时间:2022-10-03 23:34:16浏览次数:41  
标签:kernel struct int ldt modify unsigned entries

利用ldt_struct 与 modify_ldt 系统调用实现任意地址读写

ldt_struct与modify_ldt系统调用的介绍

ldt_struct

​ldt​​​是​​局部段描述符表​​​,里面存放的是进程的段描述符,段寄存器里存放的段选择子便是段描述符表中段描述符的索引。和​​ldt​​​有关的结构体是​​ldt_struct​​。

struct ldt_struct {
/*
* Xen requires page-aligned LDTs with special permissions. This is
* needed to prevent us from installing evil descriptors such as
* call gates. On native, we could merge the ldt_struct and LDT
* allocations, but it's not worth trying to optimize.
*/
struct desc_struct *entries;
unsigned int nr_entries;

/*
* If PTI is in use, then the entries array is not mapped while we're
* in user mode.
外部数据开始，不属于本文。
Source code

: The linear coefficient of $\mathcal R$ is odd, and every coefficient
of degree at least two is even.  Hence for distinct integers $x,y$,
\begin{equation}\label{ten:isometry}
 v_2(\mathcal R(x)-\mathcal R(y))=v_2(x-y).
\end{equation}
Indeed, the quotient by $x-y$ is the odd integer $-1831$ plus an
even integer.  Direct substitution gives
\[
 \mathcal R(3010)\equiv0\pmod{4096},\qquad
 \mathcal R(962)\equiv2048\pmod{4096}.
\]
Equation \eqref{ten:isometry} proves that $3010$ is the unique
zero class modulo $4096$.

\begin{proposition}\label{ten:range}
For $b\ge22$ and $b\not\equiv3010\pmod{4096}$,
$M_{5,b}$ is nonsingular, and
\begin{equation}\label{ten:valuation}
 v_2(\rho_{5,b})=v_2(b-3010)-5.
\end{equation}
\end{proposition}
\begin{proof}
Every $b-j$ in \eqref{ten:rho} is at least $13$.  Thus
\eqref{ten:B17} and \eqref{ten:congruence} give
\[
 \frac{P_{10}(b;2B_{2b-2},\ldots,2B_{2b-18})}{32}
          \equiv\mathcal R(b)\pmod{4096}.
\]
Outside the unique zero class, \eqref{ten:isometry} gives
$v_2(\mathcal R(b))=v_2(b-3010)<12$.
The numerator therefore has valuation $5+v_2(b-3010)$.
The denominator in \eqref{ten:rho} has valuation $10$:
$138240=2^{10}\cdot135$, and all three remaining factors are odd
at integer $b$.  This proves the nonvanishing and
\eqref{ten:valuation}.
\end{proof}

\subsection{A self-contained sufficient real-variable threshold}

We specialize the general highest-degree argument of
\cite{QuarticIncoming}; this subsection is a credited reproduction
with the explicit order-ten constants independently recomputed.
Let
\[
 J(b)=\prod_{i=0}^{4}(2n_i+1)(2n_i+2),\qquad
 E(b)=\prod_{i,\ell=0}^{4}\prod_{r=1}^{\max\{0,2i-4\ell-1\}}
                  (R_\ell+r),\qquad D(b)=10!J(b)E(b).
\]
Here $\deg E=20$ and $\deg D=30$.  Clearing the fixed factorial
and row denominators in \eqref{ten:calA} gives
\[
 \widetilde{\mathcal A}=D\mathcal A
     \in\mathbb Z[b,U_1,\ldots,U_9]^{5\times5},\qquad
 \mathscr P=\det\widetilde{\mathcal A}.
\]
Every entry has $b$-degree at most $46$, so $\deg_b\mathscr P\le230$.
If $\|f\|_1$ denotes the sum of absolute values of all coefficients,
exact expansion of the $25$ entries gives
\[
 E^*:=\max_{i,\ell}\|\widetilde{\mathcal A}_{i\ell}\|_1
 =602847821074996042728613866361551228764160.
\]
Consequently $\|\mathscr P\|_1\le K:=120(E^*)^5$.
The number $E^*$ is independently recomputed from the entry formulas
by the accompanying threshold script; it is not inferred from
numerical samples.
The whole array will be aliased at the addressed
* given by ldt_slot_va(slot). We use two slots so that we can allocate
* and map, and enable a new LDT without invalidating the mapping
* of an older, still-in-use LDT.
*
* slot will be -1 if this LDT doesn't have an alias mapping.
*/
int slot;
};

这个结构体的大小仅有​​0x10​​​,前​​8​​​字节存放的还是一个指针,如果能够控制它,那么便可以进行接下来的任意地址读写。前​​8​​​字节的​​entries​​​指针指向​​desc_struct​​结构体,即段描述符,定义如下:

/* 8 byte segment descriptor */
struct desc_struct {
u16 limit0;
u16 base0;
u16 base1: 8, type: 4, s: 1, dpl: 2, p: 1;
u16 limit1: 4, avl: 1, l: 1, d: 1, g: 1, base2: 8;
} __attribute__((packed));

modify_ldt系统调用

​modify_ldt​​​这个系统调用,是提供给我们用来获取或修改当前进程的​​LDT​​​用的。我们看调用​​modify_ldt​​的几个用法,源码如下:

SYSCALL_DEFINE3(modify_ldt, int , func , void __user * , ptr ,
unsigned long , bytecount)
{
int ret = -ENOSYS;

switch (func) {
case 0:
ret = read_ldt(ptr, bytecount);
break;
case 1:
ret = write_ldt(ptr, bytecount, 1);
break;
case 2:
ret = read_default_ldt(ptr, bytecount);
break;
case 0x11:
ret = write_ldt(ptr, bytecount, 0);
break;
}
/*
* The SYSCALL_DEFINE() macros give us an 'unsigned long'
* return type, but tht ABI for sys_modify_ldt() expects
* 'int'. This cast gives us an int-sized value in %rax
* for the return code. The 'unsigned' is necessary so
* the compiler does not try to sign-extend the negative
* return codes into the high half of the register when
* taking the value from int->long.
*/
return (unsigned int)ret;
}

我们除了系统调用号外传入的三个参数是​​func,ptr,bytecount​​​,其中​​ptr​​​指针指向的是​​user_desc​​结构体。这个结构体如下:

struct user_desc {
unsigned int entry_number;
unsigned int base_addr;
unsigned int limit;
unsigned int seg_32bit:1;
unsigned int contents:2;
unsigned int read_exec_only:1;
unsigned int limit_in_pages:1;
unsigned int seg_not_present:1;
unsigned int useable:1;
};

任意地址读

利用的函数是​​ldt_read​​,其关键源码如下:

static int read_ldt(void __user *ptr, unsigned long bytecount)
{
//...
if (copy_to_user(ptr, mm->context.ldt->entries, entries_size)) {
retval = -EFAULT;
goto out_unlock;
}
//...
out_unlock:
up_read(&mm->context.ldt_usr_sem);
return retval;
}

这个函数直接调用copy_to_user(ptr, mm->context.ldt->entries, entries_size),向用户空间读取数据,如果我们可以控制​​entries​​,那么我们就可以实现任意地址读。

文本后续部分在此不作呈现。